[Requirement] Write the entries out again exactly as they stand, but without the pictures.

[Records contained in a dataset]
● ● ● ● ●
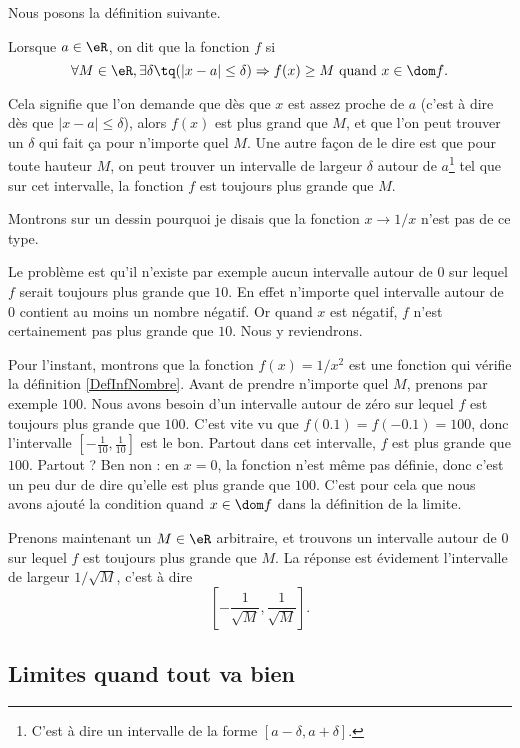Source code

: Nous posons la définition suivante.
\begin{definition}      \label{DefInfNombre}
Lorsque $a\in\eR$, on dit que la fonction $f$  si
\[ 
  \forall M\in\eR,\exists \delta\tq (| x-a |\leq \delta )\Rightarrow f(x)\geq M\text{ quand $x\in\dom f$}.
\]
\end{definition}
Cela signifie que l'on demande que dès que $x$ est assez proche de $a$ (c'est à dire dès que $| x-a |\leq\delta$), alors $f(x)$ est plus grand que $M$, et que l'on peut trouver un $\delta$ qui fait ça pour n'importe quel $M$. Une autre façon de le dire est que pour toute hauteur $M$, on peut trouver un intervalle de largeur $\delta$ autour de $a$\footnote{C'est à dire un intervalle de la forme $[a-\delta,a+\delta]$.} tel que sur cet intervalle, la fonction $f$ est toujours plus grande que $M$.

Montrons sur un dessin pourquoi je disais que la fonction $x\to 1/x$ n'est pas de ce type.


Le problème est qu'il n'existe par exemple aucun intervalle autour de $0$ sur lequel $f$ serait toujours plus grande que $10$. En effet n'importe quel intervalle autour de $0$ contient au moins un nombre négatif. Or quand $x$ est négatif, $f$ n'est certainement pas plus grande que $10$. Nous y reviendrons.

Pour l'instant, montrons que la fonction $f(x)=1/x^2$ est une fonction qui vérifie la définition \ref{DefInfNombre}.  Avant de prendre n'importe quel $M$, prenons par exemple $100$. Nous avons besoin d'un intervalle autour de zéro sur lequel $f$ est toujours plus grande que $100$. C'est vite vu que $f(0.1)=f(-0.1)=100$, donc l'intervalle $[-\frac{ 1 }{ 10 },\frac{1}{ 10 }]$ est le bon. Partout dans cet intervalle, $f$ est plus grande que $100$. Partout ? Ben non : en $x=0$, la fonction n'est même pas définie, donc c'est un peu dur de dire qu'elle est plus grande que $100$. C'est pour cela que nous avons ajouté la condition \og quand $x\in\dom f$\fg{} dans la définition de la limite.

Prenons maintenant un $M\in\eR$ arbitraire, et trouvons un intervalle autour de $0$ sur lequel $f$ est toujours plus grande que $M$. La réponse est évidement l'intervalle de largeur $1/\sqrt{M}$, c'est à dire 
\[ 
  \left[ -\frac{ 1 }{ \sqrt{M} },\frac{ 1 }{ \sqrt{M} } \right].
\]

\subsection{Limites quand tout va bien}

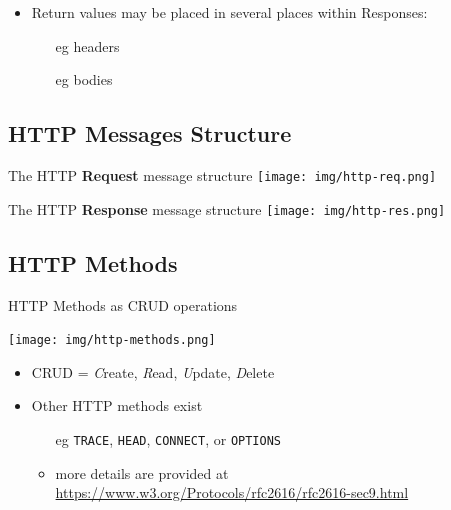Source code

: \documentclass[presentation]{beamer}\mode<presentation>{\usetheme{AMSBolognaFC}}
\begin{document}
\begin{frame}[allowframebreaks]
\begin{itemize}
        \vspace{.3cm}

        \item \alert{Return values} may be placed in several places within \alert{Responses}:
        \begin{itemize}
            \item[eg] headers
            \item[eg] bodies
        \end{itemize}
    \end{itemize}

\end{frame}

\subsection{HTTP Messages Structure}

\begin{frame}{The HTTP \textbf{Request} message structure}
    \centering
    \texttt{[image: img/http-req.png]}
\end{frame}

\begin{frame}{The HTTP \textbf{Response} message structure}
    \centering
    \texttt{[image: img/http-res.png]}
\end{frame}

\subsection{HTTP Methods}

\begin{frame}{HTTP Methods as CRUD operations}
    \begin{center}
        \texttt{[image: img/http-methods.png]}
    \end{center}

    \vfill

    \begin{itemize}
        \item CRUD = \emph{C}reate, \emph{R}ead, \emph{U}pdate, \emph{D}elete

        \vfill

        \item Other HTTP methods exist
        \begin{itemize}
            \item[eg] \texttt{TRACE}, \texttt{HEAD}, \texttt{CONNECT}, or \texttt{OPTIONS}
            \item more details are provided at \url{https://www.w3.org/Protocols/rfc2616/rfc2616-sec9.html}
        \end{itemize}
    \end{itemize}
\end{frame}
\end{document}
● ● ● ● ●
[Result of the task]
Source code

: Nous posons la définition suivante.
\begin{definition}      \label{DefInfNombre}
Lorsque $a\in\eR$, on dit que la fonction $f$  si
\[ 
  \forall M\in\eR,\exists \delta\tq (| x-a |\leq \delta )\Rightarrow f(x)\geq M\text{ quand $x\in\dom f$}.
\]
\end{definition}
Cela signifie que l'on demande que dès que $x$ est assez proche de $a$ (c'est à dire dès que $| x-a |\leq\delta$), alors $f(x)$ est plus grand que $M$, et que l'on peut trouver un $\delta$ qui fait ça pour n'importe quel $M$. Une autre façon de le dire est que pour toute hauteur $M$, on peut trouver un intervalle de largeur $\delta$ autour de $a$\footnote{C'est à dire un intervalle de la forme $[a-\delta,a+\delta]$.} tel que sur cet intervalle, la fonction $f$ est toujours plus grande que $M$.

Montrons sur un dessin pourquoi je disais que la fonction $x\to 1/x$ n'est pas de ce type.


Le problème est qu'il n'existe par exemple aucun intervalle autour de $0$ sur lequel $f$ serait toujours plus grande que $10$. En effet n'importe quel intervalle autour de $0$ contient au moins un nombre négatif. Or quand $x$ est négatif, $f$ n'est certainement pas plus grande que $10$. Nous y reviendrons.

Pour l'instant, montrons que la fonction $f(x)=1/x^2$ est une fonction qui vérifie la définition \ref{DefInfNombre}.  Avant de prendre n'importe quel $M$, prenons par exemple $100$. Nous avons besoin d'un intervalle autour de zéro sur lequel $f$ est toujours plus grande que $100$. C'est vite vu que $f(0.1)=f(-0.1)=100$, donc l'intervalle $[-\frac{ 1 }{ 10 },\frac{1}{ 10 }]$ est le bon. Partout dans cet intervalle, $f$ est plus grande que $100$. Partout ? Ben non : en $x=0$, la fonction n'est même pas définie, donc c'est un peu dur de dire qu'elle est plus grande que $100$. C'est pour cela que nous avons ajouté la condition \og quand $x\in\dom f$\fg{} dans la définition de la limite.

Prenons maintenant un $M\in\eR$ arbitraire, et trouvons un intervalle autour de $0$ sur lequel $f$ est toujours plus grande que $M$. La réponse est évidement l'intervalle de largeur $1/\sqrt{M}$, c'est à dire 
\[ 
  \left[ -\frac{ 1 }{ \sqrt{M} },\frac{ 1 }{ \sqrt{M} } \right].
\]

\subsection{Limites quand tout va bien}

Source code

: \documentclass[presentation]{beamer}\mode<presentation>{\usetheme{AMSBolognaFC}}
\begin{document}
\begin{frame}[allowframebreaks]
\begin{itemize}
        \vspace{.3cm}

        \item \alert{Return values} may be placed in several places within \alert{Responses}:
        \begin{itemize}
            \item[eg] headers
            \item[eg] bodies
        \end{itemize}
    \end{itemize}

\end{frame}

\subsection{HTTP Messages Structure}

\begin{frame}{The HTTP \textbf{Request} message structure}
    \centering
    \texttt{[image: img/http-req.png]}
\end{frame}

\begin{frame}{The HTTP \textbf{Response} message structure}
    \centering
    \texttt{[image: img/http-res.png]}
\end{frame}

\subsection{HTTP Methods}

\begin{frame}{HTTP Methods as CRUD operations}
    \begin{center}
        \texttt{[image: img/http-methods.png]}
    \end{center}

    \vfill

    \begin{itemize}
        \item CRUD = \emph{C}reate, \emph{R}ead, \emph{U}pdate, \emph{D}elete

        \vfill

        \item Other HTTP methods exist
        \begin{itemize}
            \item[eg] \texttt{TRACE}, \texttt{HEAD}, \texttt{CONNECT}, or \texttt{OPTIONS}
            \item more details are provided at \url{https://www.w3.org/Protocols/rfc2616/rfc2616-sec9.html}
        \end{itemize}
    \end{itemize}
\end{frame}
\end{document}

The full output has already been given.